従来のワイヤ放電機械は、一般的にU・V軸の機構がX・Y軸で動くテーブルの上に搭載されているため、U・V軸の機構の質量を合わせて動かすX・Y軸の負荷が大きくなり、慣性による誤差が出やすくなるうえ、その誤差がU・V軸にも伝わる。そこでUPX600では、X・Y軸とU・V軸を完全に独立して制御する方式にした。円形状を加工した際の真円度などが大きく向上する。
面粗さは、上記のワイヤの制御性向上と、より小さな電力のパルスをきめ細かく発生させる電源制御とで実現した。加工槽の周囲の電磁的シールドを強化するとともに、加工槽周辺で不用意に電気をためこむ浮遊容量を減らして、パルスの波形が鈍らないようにした。

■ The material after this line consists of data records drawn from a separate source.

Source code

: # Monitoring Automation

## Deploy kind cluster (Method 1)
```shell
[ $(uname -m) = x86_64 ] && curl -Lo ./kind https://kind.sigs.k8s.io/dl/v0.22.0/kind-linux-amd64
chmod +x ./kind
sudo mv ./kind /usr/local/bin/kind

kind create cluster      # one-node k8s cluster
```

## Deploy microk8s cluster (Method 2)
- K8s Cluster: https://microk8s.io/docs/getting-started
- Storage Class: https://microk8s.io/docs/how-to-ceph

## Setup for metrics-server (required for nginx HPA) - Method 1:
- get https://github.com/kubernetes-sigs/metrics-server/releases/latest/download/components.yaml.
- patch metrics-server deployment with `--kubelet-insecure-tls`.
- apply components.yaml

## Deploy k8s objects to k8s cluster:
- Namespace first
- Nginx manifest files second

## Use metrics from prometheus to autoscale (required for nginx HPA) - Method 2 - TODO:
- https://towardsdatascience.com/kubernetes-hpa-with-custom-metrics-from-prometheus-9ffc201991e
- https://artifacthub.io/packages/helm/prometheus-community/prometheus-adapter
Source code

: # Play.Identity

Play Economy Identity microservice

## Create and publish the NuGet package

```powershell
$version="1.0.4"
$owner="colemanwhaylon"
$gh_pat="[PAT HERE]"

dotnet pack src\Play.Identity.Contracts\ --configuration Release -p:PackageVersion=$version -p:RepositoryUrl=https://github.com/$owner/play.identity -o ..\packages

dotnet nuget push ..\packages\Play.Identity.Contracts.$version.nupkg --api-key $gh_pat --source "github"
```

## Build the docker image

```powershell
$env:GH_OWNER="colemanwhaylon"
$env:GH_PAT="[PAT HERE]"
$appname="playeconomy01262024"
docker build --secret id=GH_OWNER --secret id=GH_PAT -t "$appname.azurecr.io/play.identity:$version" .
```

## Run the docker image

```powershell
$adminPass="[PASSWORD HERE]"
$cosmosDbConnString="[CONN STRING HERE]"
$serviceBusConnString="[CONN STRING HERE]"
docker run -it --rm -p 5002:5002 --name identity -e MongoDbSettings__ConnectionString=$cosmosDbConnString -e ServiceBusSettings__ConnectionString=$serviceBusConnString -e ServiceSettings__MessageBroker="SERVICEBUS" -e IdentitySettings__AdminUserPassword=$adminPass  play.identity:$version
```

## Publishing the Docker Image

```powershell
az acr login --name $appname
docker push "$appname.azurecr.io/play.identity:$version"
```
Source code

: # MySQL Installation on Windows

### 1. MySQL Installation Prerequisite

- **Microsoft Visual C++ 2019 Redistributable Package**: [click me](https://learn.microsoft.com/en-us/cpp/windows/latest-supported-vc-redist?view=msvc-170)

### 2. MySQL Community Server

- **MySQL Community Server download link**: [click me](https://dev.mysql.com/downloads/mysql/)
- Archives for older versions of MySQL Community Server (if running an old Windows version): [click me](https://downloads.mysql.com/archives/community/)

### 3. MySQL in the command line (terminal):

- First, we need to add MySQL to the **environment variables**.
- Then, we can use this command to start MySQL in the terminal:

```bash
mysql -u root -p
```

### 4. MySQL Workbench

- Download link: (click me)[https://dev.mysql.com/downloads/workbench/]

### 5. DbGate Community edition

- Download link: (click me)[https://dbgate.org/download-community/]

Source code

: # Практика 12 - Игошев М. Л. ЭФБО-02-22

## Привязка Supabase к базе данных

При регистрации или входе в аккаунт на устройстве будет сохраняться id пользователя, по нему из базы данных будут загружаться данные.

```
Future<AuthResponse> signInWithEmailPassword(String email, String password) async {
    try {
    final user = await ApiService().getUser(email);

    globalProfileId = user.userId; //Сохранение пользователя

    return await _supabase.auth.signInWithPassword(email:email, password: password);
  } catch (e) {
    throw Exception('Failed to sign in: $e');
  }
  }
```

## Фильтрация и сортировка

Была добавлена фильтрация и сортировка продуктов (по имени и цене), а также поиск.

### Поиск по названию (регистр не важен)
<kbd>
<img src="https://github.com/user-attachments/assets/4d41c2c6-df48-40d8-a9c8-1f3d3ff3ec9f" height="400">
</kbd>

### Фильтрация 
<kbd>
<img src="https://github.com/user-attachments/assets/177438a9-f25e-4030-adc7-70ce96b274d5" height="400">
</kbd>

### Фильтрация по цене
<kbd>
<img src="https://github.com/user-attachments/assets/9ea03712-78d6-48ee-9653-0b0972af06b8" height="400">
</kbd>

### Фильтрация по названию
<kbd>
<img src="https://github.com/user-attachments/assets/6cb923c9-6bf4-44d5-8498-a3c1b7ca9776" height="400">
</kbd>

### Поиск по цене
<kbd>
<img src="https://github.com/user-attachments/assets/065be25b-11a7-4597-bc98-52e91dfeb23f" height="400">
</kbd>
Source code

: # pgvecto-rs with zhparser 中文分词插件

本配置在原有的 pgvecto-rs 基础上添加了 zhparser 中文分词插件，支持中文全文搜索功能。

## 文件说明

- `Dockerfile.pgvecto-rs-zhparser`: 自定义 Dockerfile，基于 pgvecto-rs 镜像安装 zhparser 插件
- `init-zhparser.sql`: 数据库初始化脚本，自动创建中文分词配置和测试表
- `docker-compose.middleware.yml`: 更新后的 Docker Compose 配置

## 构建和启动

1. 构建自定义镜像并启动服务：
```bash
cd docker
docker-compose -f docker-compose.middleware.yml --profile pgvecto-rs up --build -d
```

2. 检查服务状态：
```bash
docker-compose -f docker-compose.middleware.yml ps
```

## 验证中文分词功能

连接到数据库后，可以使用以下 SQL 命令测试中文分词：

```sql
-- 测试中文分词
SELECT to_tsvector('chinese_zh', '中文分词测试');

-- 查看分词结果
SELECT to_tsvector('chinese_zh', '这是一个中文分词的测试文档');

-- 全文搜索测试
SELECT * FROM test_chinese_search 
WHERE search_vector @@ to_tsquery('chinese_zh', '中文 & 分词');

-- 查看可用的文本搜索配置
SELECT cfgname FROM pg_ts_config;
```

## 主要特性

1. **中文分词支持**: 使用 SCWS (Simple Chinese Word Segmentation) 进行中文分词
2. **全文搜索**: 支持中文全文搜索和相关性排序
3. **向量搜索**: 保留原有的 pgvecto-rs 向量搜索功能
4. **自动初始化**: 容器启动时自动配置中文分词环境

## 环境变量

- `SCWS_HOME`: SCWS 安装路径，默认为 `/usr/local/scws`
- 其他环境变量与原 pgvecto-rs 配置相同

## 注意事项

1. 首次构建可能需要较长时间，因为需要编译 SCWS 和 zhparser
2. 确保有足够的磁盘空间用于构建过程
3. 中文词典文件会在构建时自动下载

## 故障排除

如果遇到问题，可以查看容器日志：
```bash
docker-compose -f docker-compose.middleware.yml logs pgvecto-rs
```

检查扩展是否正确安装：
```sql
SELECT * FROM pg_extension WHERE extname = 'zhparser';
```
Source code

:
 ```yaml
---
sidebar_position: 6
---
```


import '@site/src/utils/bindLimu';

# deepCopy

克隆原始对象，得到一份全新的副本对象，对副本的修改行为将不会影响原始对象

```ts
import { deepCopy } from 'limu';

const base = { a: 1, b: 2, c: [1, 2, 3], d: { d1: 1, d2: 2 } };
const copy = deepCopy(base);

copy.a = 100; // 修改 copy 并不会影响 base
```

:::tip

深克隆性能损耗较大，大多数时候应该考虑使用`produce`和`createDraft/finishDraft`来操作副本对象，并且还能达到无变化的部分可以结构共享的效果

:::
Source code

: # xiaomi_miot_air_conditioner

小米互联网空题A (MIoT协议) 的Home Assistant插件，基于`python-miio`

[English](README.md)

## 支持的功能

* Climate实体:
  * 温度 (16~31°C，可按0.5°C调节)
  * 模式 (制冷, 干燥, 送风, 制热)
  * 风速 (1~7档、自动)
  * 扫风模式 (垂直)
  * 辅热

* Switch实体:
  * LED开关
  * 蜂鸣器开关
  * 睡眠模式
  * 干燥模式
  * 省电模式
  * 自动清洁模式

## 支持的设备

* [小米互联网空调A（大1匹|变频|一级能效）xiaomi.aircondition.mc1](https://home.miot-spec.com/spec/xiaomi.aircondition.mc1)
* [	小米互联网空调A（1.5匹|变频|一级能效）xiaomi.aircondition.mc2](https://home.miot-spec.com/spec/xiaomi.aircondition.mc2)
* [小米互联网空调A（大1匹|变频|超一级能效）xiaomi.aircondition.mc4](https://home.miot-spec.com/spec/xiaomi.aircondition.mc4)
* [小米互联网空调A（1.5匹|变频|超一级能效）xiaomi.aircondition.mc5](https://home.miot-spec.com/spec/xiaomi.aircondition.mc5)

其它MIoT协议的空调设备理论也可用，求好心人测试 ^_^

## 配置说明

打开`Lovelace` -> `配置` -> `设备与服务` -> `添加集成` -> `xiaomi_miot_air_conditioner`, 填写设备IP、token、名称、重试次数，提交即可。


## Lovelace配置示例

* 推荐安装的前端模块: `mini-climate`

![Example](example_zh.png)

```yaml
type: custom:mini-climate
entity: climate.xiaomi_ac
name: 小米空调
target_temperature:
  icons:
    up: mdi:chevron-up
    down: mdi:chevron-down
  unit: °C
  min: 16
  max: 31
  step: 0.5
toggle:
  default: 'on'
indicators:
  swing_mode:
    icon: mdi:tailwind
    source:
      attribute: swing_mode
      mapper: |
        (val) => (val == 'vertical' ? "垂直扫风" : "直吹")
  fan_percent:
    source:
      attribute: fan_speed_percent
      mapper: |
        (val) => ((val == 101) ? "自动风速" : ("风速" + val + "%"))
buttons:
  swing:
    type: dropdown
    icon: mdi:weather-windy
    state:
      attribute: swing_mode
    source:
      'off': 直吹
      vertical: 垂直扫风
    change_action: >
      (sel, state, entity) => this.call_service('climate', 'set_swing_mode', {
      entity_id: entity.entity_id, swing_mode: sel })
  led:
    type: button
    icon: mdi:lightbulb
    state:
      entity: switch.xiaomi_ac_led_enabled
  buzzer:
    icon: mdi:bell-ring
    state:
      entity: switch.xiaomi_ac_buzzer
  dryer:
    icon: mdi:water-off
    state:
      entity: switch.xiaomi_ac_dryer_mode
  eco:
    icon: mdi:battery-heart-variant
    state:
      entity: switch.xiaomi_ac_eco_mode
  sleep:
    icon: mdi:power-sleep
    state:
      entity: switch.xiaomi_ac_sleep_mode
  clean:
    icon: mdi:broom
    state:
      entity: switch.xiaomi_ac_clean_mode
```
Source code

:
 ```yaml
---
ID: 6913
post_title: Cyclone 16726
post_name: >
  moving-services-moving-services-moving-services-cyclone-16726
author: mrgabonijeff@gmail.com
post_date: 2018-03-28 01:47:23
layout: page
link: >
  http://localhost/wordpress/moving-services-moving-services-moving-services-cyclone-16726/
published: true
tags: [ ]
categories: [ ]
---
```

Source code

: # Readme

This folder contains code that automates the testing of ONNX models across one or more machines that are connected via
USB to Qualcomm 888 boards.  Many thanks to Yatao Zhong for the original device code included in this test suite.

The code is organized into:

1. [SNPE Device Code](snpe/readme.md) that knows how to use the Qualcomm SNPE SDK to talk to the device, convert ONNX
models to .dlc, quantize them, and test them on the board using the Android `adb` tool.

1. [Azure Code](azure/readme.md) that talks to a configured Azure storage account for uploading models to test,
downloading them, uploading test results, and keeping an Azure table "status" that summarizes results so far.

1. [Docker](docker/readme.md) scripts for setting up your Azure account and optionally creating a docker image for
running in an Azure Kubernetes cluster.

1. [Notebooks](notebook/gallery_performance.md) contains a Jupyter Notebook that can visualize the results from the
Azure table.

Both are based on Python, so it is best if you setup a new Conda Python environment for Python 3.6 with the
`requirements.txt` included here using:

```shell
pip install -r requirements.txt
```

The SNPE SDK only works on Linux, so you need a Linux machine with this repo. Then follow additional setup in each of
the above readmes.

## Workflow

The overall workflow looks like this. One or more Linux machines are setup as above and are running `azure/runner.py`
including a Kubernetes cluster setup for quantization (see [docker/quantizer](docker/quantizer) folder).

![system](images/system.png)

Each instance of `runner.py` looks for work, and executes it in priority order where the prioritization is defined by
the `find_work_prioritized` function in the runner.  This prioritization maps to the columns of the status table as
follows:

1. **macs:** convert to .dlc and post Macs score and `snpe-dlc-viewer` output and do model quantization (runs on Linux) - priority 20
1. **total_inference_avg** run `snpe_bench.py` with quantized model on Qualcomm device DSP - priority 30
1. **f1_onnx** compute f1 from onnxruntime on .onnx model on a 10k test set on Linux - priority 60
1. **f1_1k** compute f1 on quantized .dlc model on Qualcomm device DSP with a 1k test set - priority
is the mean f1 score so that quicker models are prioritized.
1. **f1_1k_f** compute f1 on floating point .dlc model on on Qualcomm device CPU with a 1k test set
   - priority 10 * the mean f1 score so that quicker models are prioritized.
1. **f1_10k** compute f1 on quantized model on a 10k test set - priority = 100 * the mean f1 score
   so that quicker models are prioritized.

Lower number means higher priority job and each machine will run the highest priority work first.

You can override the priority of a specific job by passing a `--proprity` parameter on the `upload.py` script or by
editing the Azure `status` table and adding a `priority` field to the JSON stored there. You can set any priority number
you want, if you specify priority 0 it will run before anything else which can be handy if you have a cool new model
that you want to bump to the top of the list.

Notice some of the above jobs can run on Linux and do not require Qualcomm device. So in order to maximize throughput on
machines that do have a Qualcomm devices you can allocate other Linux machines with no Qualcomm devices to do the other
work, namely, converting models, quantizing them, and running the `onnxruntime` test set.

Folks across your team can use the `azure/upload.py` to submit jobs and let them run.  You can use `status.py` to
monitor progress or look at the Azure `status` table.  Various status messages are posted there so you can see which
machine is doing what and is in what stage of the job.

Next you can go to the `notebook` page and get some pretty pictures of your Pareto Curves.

ワイヤ放電加工で加工品位を下げる要因の1つは線状の加工痕が付くことで、それを消すための後加工である研削が大変になり、その結果当初予定していた形状からのかい離が生じがちになる。加工品位が向上すれば、研削加工も容易になる。応用例の1つとして、鋼材料を切り抜いて造った順送金型のパンチをラッピングにより研磨して、チタンコーティングを施したものを展示した(図2)。
最大ワーク寸法は1030×800×300mm、最大ワーク質量は1800kg。2023年9月から出荷を開始し、年間120台の販売を目標とする。国内価格は2400万円(税別)。